I've found that they have reacted within 24 hours if they are going too.
I have only reported farm animals though


----------



## Leah84 (Jun 22, 2009)

the only time i reported an animal they came out the same day but that was the sspca so can`t be sure


----------



## Guest (Feb 4, 2010)

Okay thanks guys


----------



## ParkNBark (Dec 12, 2009)

If you feel it needs sorting assap then if they don't react in the next 24/48 hours call back?


----------



## Guest (Feb 4, 2010)

ParkNBark said:


> If you feel it needs sorting assap then if they don't react in the next 24/48 hours call back?


Yes I will do


----------



## Skyelacey (Jan 23, 2010)

Hi, usually 24-48 hours depending on the urgency of cases.
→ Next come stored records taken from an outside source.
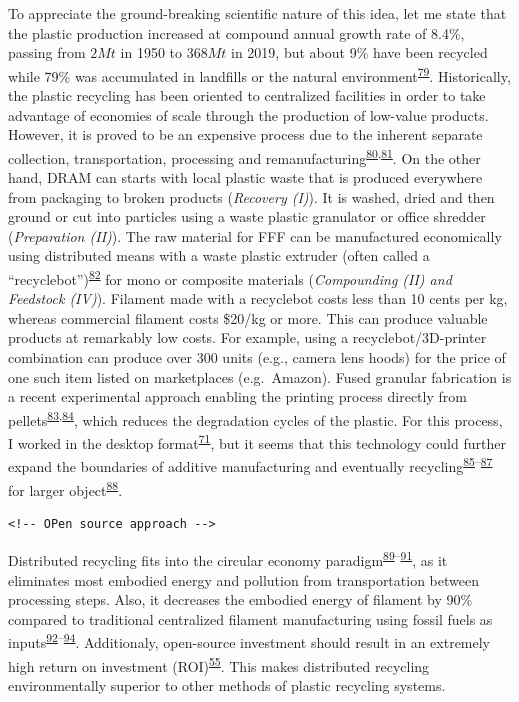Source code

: \documentclass[
  11pt,
  a4paperpaper,
  onecolumn]{article}
\begin{document}
To appreciate the ground-breaking scientific nature of this idea, let me
state that the plastic production increased at compound annual growth
rate of 8.4\%, passing from \(2Mt\) in 1950 to \(368Mt\) in 2019, but
about 9\% have been recycled while 79\% was accumulated in landfills or
the natural
environment\textsuperscript{\protect\hyperlink{ref-Geyer2017}{79}}.
Historically, the plastic recycling has been oriented to centralized
facilities in order to take advantage of economies of scale through the
production of low-value products. However, it is proved to be an
expensive process due to the inherent separate collection,
transportation, processing and
remanufacturing\textsuperscript{\protect\hyperlink{ref-Hopewell2009}{80},\protect\hyperlink{ref-Singh2017b}{81}}.
On the other hand, DRAM can starts with local plastic waste that is
produced everywhere from packaging to broken products (\emph{Recovery
(I)}). It is washed, dried and then ground or cut into particles using a
waste plastic granulator or office shredder (\emph{Preparation (II)}).
The raw material for FFF can be manufactured economically using
distributed means with a waste plastic extruder (often called a
``recyclebot'')\textsuperscript{\protect\hyperlink{ref-Baechler2013}{82}}
for mono or composite materials (\emph{Compounding (II) and Feedstock
(IV)}). Filament made with a recyclebot costs less than 10 cents per kg,
whereas commercial filament costs \$20/kg or more. This can produce
valuable products at remarkably low costs. For example, using a
recyclebot/3D-printer combination can produce over 300 units (e.g.,
camera lens hoods) for the price of one such item listed on marketplaces
(e.g.~Amazon). Fused granular fabrication is a recent experimental
approach enabling the printing process directly from
pellets\textsuperscript{\protect\hyperlink{ref-JustinoNetto2021}{83},\protect\hyperlink{ref-netto2022}{84}},
which reduces the degradation cycles of the plastic. For this process, I
worked in the desktop
format\textsuperscript{\protect\hyperlink{ref-Arthur2020}{71}}, but it
seems that this technology could further expand the boundaries of
additive manufacturing and eventually
recycling\textsuperscript{\protect\hyperlink{ref-billah2021}{85}--\protect\hyperlink{ref-Byard2019}{87}}
for larger
object\textsuperscript{\protect\hyperlink{ref-petsiuk2022}{88}}.

\begin{verbatim}
<!-- OPen source approach -->
\end{verbatim}

Distributed recycling fits into the circular economy
paradigm\textsuperscript{\protect\hyperlink{ref-Zhong2018}{89}--\protect\hyperlink{ref-Despeisse2016}{91}},
as it eliminates most embodied energy and pollution from transportation
between processing steps. Also, it decreases the embodied energy of
filament by 90\% compared to traditional centralized filament
manufacturing using fossil fuels as
inputs\textsuperscript{\protect\hyperlink{ref-Kreiger2013}{92}--\protect\hyperlink{ref-Horta2017}{94}}.
Additionaly, open-source investment should result in an extremely high
return on investment
(ROI)\textsuperscript{\protect\hyperlink{ref-Pearce2020a}{55}}. This
makes distributed recycling environmentally superior to other methods of
plastic recycling systems.
\end{document}
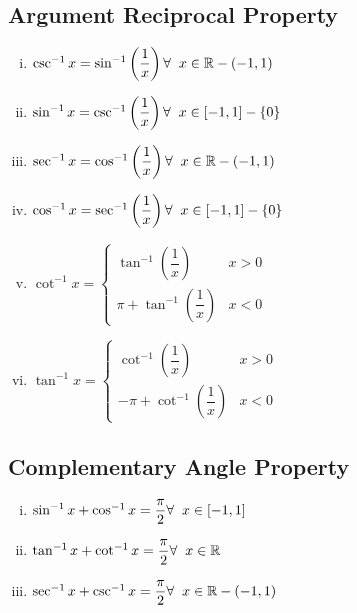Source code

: \documentclass{article}
\begin{document}
\subsection{Argument Reciprocal Property}
\begin{enumerate}[i.]
    \item $\csc^{-1}x=\sin^{-1}\left(\dfrac{1}{x}\right) \hfill \forall \hspace{2mm} x \in \mathbb{R}-(-1,1)$
    \item $\sin^{-1}x=\csc^{-1}\left(\dfrac{1}{x}\right) \hfill \forall \hspace{2mm} x \in [-1,1]-\left\{0\right\}$
    \item $\sec^{-1}x=\cos^{-1}\left(\dfrac{1}{x}\right) \hfill \forall \hspace{2mm} x \in \mathbb{R}-(-1,1)$
    \item $\cos^{-1}x=\sec^{-1}\left(\dfrac{1}{x}\right) \hfill \forall \hspace{2mm} x \in [-1,1]-\left\{0\right\}$
    \item $\cot^{-1}x=\begin{cases}
        \tan^{-1}\left(\dfrac{1}{x}\right) & x > 0 \\
        \pi + \tan^{-1}\left(\dfrac{1}{x}\right) & x<0
    \end{cases}$
    \item $\tan^{-1}x=\begin{cases}
        \cot^{-1}\left(\dfrac{1}{x}\right) & x>0 \\
        -\pi + \cot^{-1}\left(\dfrac{1}{x}\right) & x<0
    \end{cases}$
\end{enumerate}

\subsection{Complementary Angle Property}
\begin{enumerate}[i.]
    \item $\sin^{-1}x+\cos^{-1}x=\dfrac{\pi}{2} \hfill \forall \hspace{2mm} x \in [-1,1] $
    \item $\tan^{-1}x+\cot^{-1}x=\dfrac{\pi}{2} \hfill \forall \hspace{2mm} x \in \mathbb{R} $
    \item $\sec^{-1}x+\csc^{-1}x=\dfrac{\pi}{2} \hfill \forall \hspace{2mm} x \in \mathbb{R}-(-1,1) $
\end{enumerate}
\end{document}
We had to report our old neighbour as they had twostaffies, lovely dogs they were left outside in all weather 24 hours a day, they would howl at night and were having to walk and sleep in their own mess as they were confined to a metre wide by 3 metre area. It was ashame i fed them some of our dog food through the fence and bless her she nearly took my fingers off lol. Anyway they came out within 48 hours and spoke to the owners who later on got rid of one of the dogs, though i believe that they should both have been removed from them as they had moved in about 9 months and been through about 6-7 dogs, ridiculous!

I hope they come out quickly and solve whatevers going on.

Good luck.


----------



## fluffosaur (Dec 10, 2009)

If there are any kids in the house make a report to social services and they'll kick the RSPCA since animal abuse/domestic violence are closely linked.


----------



## raindog (Jul 1, 2008)

Tell them there will be a TV crew there and they'll be there within seconds! Cynical? Moi?


----------



## Guest (Feb 4, 2010)

fluffosaur said:


> If there are any kids in the house make a report to social services and they'll kick the RSPCA since animal abuse/domestic violence are closely linked.


Yep very sad when young children are around this to and possibly picking up on it and thinking it's the norm way to behave towards animals or in general.


----------



## MerlinsMum (Aug 2, 2009)

Fi118 said:


> Yep very sad when young children are around this to and possibly picking up on it and thinking it's the norm way to behave towards animals or in general.


Depends on where you live, I reckon - I reported teenagers deliberately abusing myself & my dog over a period of 2 years every time I walked down the road.... and the police just said "walk the dog elsewhere" and "Go out at 6am when the kids aren't about". Well sorry - but I am not able to completely turn my life around to suit the abusers, to that degree, when it's the teenagers who are in the wrong. And my dog needs more than one walk a day.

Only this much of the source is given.